When identity politics is based on isolated positions separated from their values and become undebatable or able to be thought about in relation to multiple senses of reality, it isn’t easy to find any ground where we can stand together. A King-of-the-Hill approach leaves only one standing. For creatures that survive through social structures that shift over time to meet new conditions, this sort of extreme individualism is tantamount to genetic suicide or environmental murder.
One of the possible values of religion in such a polarized situation is a remembrance of its reliance upon trust (a better translation than “faith”). Trust has a communal/social component at its center. This can be seen when it is contrasted to viewing life on the basis of commodification or creedalism, that which can be owned and held over another.
An appreciation of provisional truth asks that its antecedents and consequences be part of the conversation. It is not sufficient to boil things down to a single sense of reality. When a professed truth tries to stand on its own, it wraps everything into a crisis point of a tribal identity only supportable by becoming self-referential to the point of constructing interlocking conspiracies that deny everything but itself.

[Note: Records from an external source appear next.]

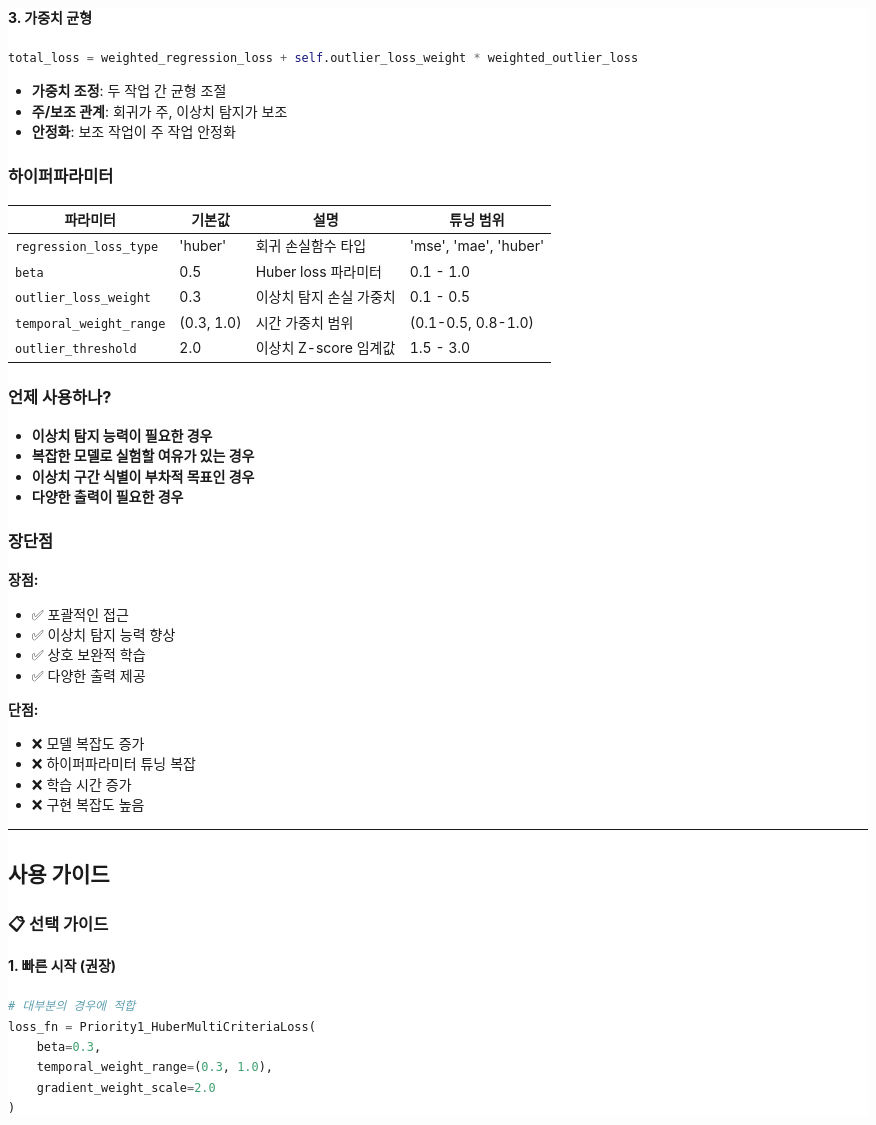 #### 3. **가중치 균형**
```python
total_loss = weighted_regression_loss + self.outlier_loss_weight * weighted_outlier_loss
```
- **가중치 조정**: 두 작업 간 균형 조절
- **주/보조 관계**: 회귀가 주, 이상치 탐지가 보조
- **안정화**: 보조 작업이 주 작업 안정화

### 하이퍼파라미터

| 파라미터 | 기본값 | 설명 | 튜닝 범위 |
|---------|--------|------|-----------|
| `regression_loss_type` | 'huber' | 회귀 손실함수 타입 | 'mse', 'mae', 'huber' |
| `beta` | 0.5 | Huber loss 파라미터 | 0.1 - 1.0 |
| `outlier_loss_weight` | 0.3 | 이상치 탐지 손실 가중치 | 0.1 - 0.5 |
| `temporal_weight_range` | (0.3, 1.0) | 시간 가중치 범위 | (0.1-0.5, 0.8-1.0) |
| `outlier_threshold` | 2.0 | 이상치 Z-score 임계값 | 1.5 - 3.0 |

### 언제 사용하나?
- **이상치 탐지 능력이 필요한 경우**
- **복잡한 모델로 실험할 여유가 있는 경우**
- **이상치 구간 식별이 부차적 목표인 경우**
- **다양한 출력이 필요한 경우**

### 장단점

**장점:**
- ✅ 포괄적인 접근
- ✅ 이상치 탐지 능력 향상
- ✅ 상호 보완적 학습
- ✅ 다양한 출력 제공

**단점:**
- ❌ 모델 복잡도 증가
- ❌ 하이퍼파라미터 튜닝 복잡
- ❌ 학습 시간 증가
- ❌ 구현 복잡도 높음

---

## 사용 가이드

### 📋 선택 가이드

#### 1. **빠른 시작 (권장)**
```python
# 대부분의 경우에 적합
loss_fn = Priority1_HuberMultiCriteriaLoss(
    beta=0.3,
    temporal_weight_range=(0.3, 1.0),
    gradient_weight_scale=2.0
)
```
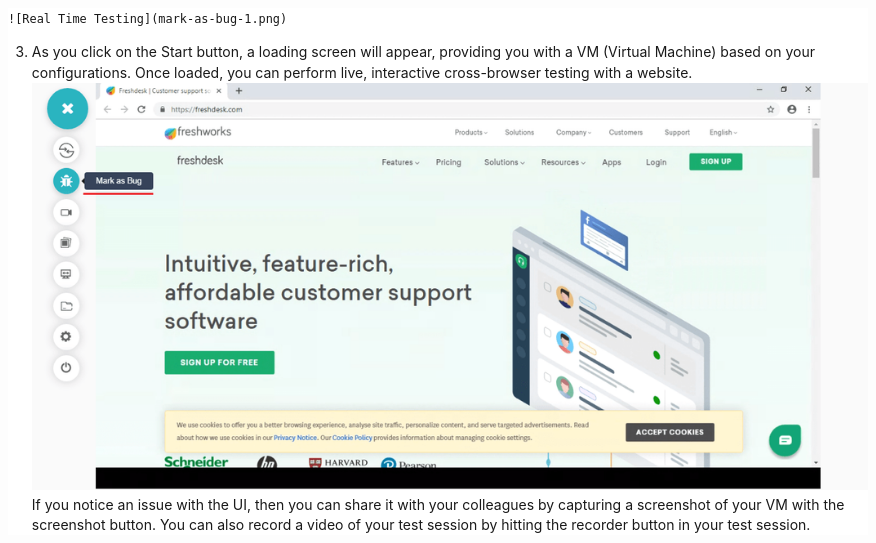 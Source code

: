     ![Real Time Testing](mark-as-bug-1.png)
3.  As you click on the Start button, a loading screen will appear, providing you with a VM (Virtual Machine) based on your configurations. Once loaded, you can perform live, interactive cross-browser testing with a website.  
    [![Mark as bug](mark-as-bug-2.png)](https://www.lambdatest.com/support/docs/wp-content/uploads/2019/03/mark-as-bug-2.png)  
    If you notice an issue with the UI, then you can share it with your colleagues by capturing a screenshot of your VM with the screenshot button. You can also record a video of your test session by hitting the recorder button in your test session.
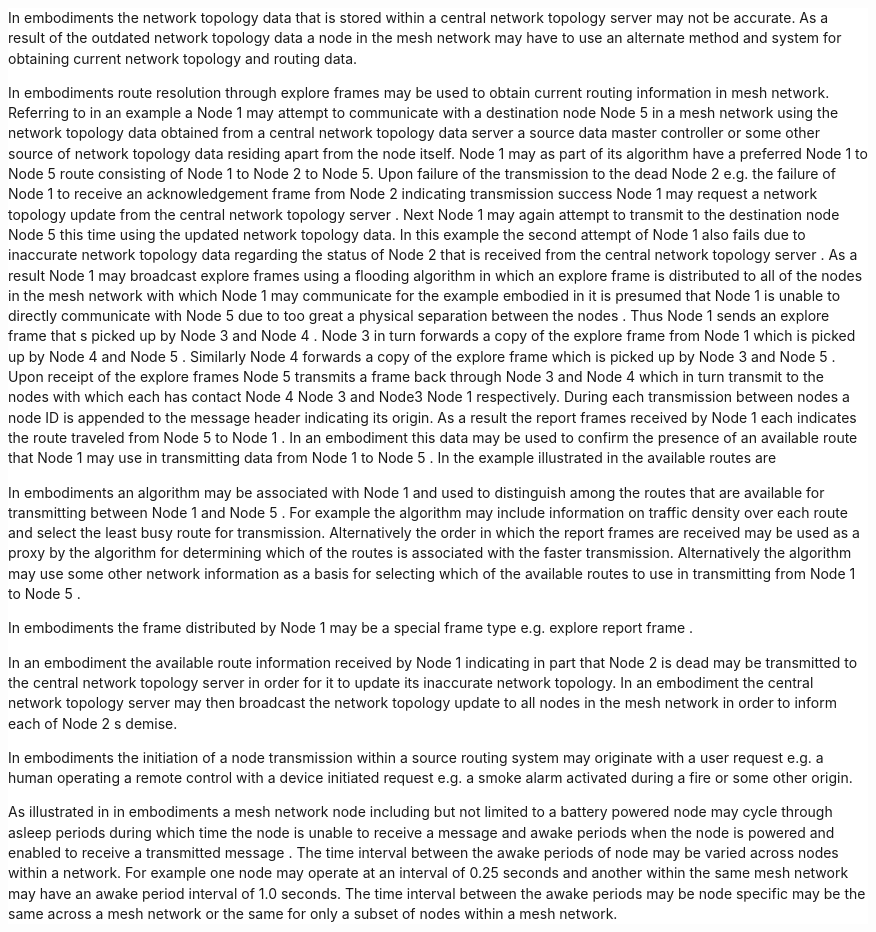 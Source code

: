In embodiments the network topology data that is stored within a central network topology server may not be accurate. As a result of the outdated network topology data a node in the mesh network may have to use an alternate method and system for obtaining current network topology and routing data.

In embodiments route resolution through explore frames may be used to obtain current routing information in mesh network. Referring to in an example a Node 1 may attempt to communicate with a destination node Node 5 in a mesh network using the network topology data obtained from a central network topology data server a source data master controller or some other source of network topology data residing apart from the node itself. Node 1 may as part of its algorithm have a preferred Node 1 to Node 5 route consisting of Node 1 to Node 2 to Node 5. Upon failure of the transmission to the dead Node 2 e.g. the failure of Node 1 to receive an acknowledgement frame from Node 2 indicating transmission success Node 1 may request a network topology update from the central network topology server . Next Node 1 may again attempt to transmit to the destination node Node 5 this time using the updated network topology data. In this example the second attempt of Node 1 also fails due to inaccurate network topology data regarding the status of Node 2 that is received from the central network topology server . As a result Node 1 may broadcast explore frames using a flooding algorithm in which an explore frame is distributed to all of the nodes in the mesh network with which Node 1 may communicate for the example embodied in it is presumed that Node 1 is unable to directly communicate with Node 5 due to too great a physical separation between the nodes . Thus Node 1 sends an explore frame that s picked up by Node 3 and Node 4 . Node 3 in turn forwards a copy of the explore frame from Node 1 which is picked up by Node 4 and Node 5 . Similarly Node 4 forwards a copy of the explore frame which is picked up by Node 3 and Node 5 . Upon receipt of the explore frames Node 5 transmits a frame back through Node 3 and Node 4 which in turn transmit to the nodes with which each has contact Node 4 Node 3 and Node3 Node 1 respectively. During each transmission between nodes a node ID is appended to the message header indicating its origin. As a result the report frames received by Node 1 each indicates the route traveled from Node 5 to Node 1 . In an embodiment this data may be used to confirm the presence of an available route that Node 1 may use in transmitting data from Node 1 to Node 5 . In the example illustrated in the available routes are 

In embodiments an algorithm may be associated with Node 1 and used to distinguish among the routes that are available for transmitting between Node 1 and Node 5 . For example the algorithm may include information on traffic density over each route and select the least busy route for transmission. Alternatively the order in which the report frames are received may be used as a proxy by the algorithm for determining which of the routes is associated with the faster transmission. Alternatively the algorithm may use some other network information as a basis for selecting which of the available routes to use in transmitting from Node 1 to Node 5 .

In embodiments the frame distributed by Node 1 may be a special frame type e.g. explore report frame .

In an embodiment the available route information received by Node 1 indicating in part that Node 2 is dead may be transmitted to the central network topology server in order for it to update its inaccurate network topology. In an embodiment the central network topology server may then broadcast the network topology update to all nodes in the mesh network in order to inform each of Node 2 s demise.

In embodiments the initiation of a node transmission within a source routing system may originate with a user request e.g. a human operating a remote control with a device initiated request e.g. a smoke alarm activated during a fire or some other origin.

As illustrated in in embodiments a mesh network node including but not limited to a battery powered node may cycle through asleep periods during which time the node is unable to receive a message and awake periods when the node is powered and enabled to receive a transmitted message . The time interval between the awake periods of node may be varied across nodes within a network. For example one node may operate at an interval of 0.25 seconds and another within the same mesh network may have an awake period interval of 1.0 seconds. The time interval between the awake periods may be node specific may be the same across a mesh network or the same for only a subset of nodes within a mesh network.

Our current tendency is to divide along the lines of those who see eternal doubt about everything and those convicted that certainty requires uniformity. Symbolic language becomes weaponized, and a war of words directly leads to a battle of bodies seeking to claim the center of nothing but itself.
There is no final resting spot in a system of dynamic relationships. So, we are called to the difficult work of 1) not making stuff up and 2) trusting beyond our self-referential self.